Two similar pyramids have the same shape, but their sizes are proportional. Since the height of the first pyramid is 5 in and its surface area is 90 in², we can set up a ratio of the surface areas of the two pyramids:
Surface area of the first pyramid / Surface area of the second pyramid = (Height of the first pyramid / Height of the second pyramid)²
Let's solve for the surface area of the second pyramid:
Surface area of the second pyramid = Surface area of the first pyramid × (Height of the second pyramid / Height of the first pyramid)²
Surface area of the second pyramid = 90 in² × (10 in / 5 in)²
Surface area of the second pyramid = 90 in² × (2)²
Surface area of the second pyramid = 90 in² × 4
Surface area of the second pyramid = 360 in²
Therefore, the surface area of a similar pyramid with a height of 10 inches is 360 square inches.
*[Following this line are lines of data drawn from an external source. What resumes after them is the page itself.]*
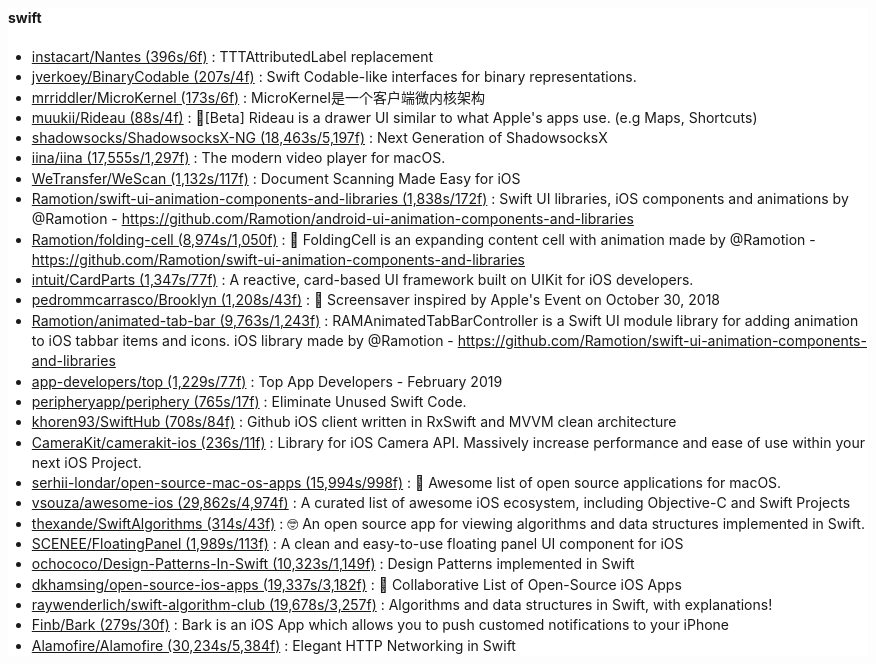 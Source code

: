 #### swift
* [instacart/Nantes (396s/6f)](https://github.com/instacart/Nantes) : TTTAttributedLabel replacement
* [jverkoey/BinaryCodable (207s/4f)](https://github.com/jverkoey/BinaryCodable) : Swift Codable-like interfaces for binary representations.
* [mrriddler/MicroKernel (173s/6f)](https://github.com/mrriddler/MicroKernel) : MicroKernel是一个客户端微内核架构
* [muukii/Rideau (88s/4f)](https://github.com/muukii/Rideau) : 🎪[Beta] Rideau is a drawer UI similar to what Apple's apps use. (e.g Maps, Shortcuts)
* [shadowsocks/ShadowsocksX-NG (18,463s/5,197f)](https://github.com/shadowsocks/ShadowsocksX-NG) : Next Generation of ShadowsocksX
* [iina/iina (17,555s/1,297f)](https://github.com/iina/iina) : The modern video player for macOS.
* [WeTransfer/WeScan (1,132s/117f)](https://github.com/WeTransfer/WeScan) : Document Scanning Made Easy for iOS
* [Ramotion/swift-ui-animation-components-and-libraries (1,838s/172f)](https://github.com/Ramotion/swift-ui-animation-components-and-libraries) : Swift UI libraries, iOS components and animations by @Ramotion - https://github.com/Ramotion/android-ui-animation-components-and-libraries
* [Ramotion/folding-cell (8,974s/1,050f)](https://github.com/Ramotion/folding-cell) : 📃 FoldingCell is an expanding content cell with animation made by @Ramotion - https://github.com/Ramotion/swift-ui-animation-components-and-libraries
* [intuit/CardParts (1,347s/77f)](https://github.com/intuit/CardParts) : A reactive, card-based UI framework built on UIKit for iOS developers.
* [pedrommcarrasco/Brooklyn (1,208s/43f)](https://github.com/pedrommcarrasco/Brooklyn) : 🍎 Screensaver inspired by Apple's Event on October 30, 2018
* [Ramotion/animated-tab-bar (9,763s/1,243f)](https://github.com/Ramotion/animated-tab-bar) : RAMAnimatedTabBarController is a Swift UI module library for adding animation to iOS tabbar items and icons. iOS library made by @Ramotion - https://github.com/Ramotion/swift-ui-animation-components-and-libraries
* [app-developers/top (1,229s/77f)](https://github.com/app-developers/top) : Top App Developers - February 2019
* [peripheryapp/periphery (765s/17f)](https://github.com/peripheryapp/periphery) : Eliminate Unused Swift Code.
* [khoren93/SwiftHub (708s/84f)](https://github.com/khoren93/SwiftHub) : Github iOS client written in RxSwift and MVVM clean architecture
* [CameraKit/camerakit-ios (236s/11f)](https://github.com/CameraKit/camerakit-ios) : Library for iOS Camera API. Massively increase performance and ease of use within your next iOS Project.
* [serhii-londar/open-source-mac-os-apps (15,994s/998f)](https://github.com/serhii-londar/open-source-mac-os-apps) : 🚀 Awesome list of open source applications for macOS.
* [vsouza/awesome-ios (29,862s/4,974f)](https://github.com/vsouza/awesome-ios) : A curated list of awesome iOS ecosystem, including Objective-C and Swift Projects
* [thexande/SwiftAlgorithms (314s/43f)](https://github.com/thexande/SwiftAlgorithms) : 🤓 An open source app for viewing algorithms and data structures implemented in Swift.
* [SCENEE/FloatingPanel (1,989s/113f)](https://github.com/SCENEE/FloatingPanel) : A clean and easy-to-use floating panel UI component for iOS
* [ochococo/Design-Patterns-In-Swift (10,323s/1,149f)](https://github.com/ochococo/Design-Patterns-In-Swift) : Design Patterns implemented in Swift
* [dkhamsing/open-source-ios-apps (19,337s/3,182f)](https://github.com/dkhamsing/open-source-ios-apps) : 📱 Collaborative List of Open-Source iOS Apps
* [raywenderlich/swift-algorithm-club (19,678s/3,257f)](https://github.com/raywenderlich/swift-algorithm-club) : Algorithms and data structures in Swift, with explanations!
* [Finb/Bark (279s/30f)](https://github.com/Finb/Bark) : Bark is an iOS App which allows you to push customed notifications to your iPhone
* [Alamofire/Alamofire (30,234s/5,384f)](https://github.com/Alamofire/Alamofire) : Elegant HTTP Networking in Swift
To find the surface area of a similar pyramid with a height of 10 in, we need to use the concept of similarity.
Similar shapes have proportional side lengths, which means that if we double one side length, we also double the corresponding side length in the similar shape.
In this case, if the height of the first pyramid is 5 in and the surface area is 90 in², we can express the ratio of their heights as:
height1 : height2 = 5 in : 10 in
To find the ratio of their surface areas, we need to square the ratio of their heights:
(ratio of surface areas)² = (height2 ÷ height1)²
Plugging in the values:
(ratio of surface areas)² = (10 in ÷ 5 in)²
= 2²
= 4
From the equation, we get that the ratio of surface areas is 2.
To find the surface area of the similar pyramid with a height of 10 in, multiply the surface area of the original pyramid by the ratio of surface areas:
surface area2 = surface area1 × (ratio of surface areas)
= 90 in² × 2
= 180 in²
Therefore, the surface area of the similar pyramid with a height of 10 in is 180 square inches.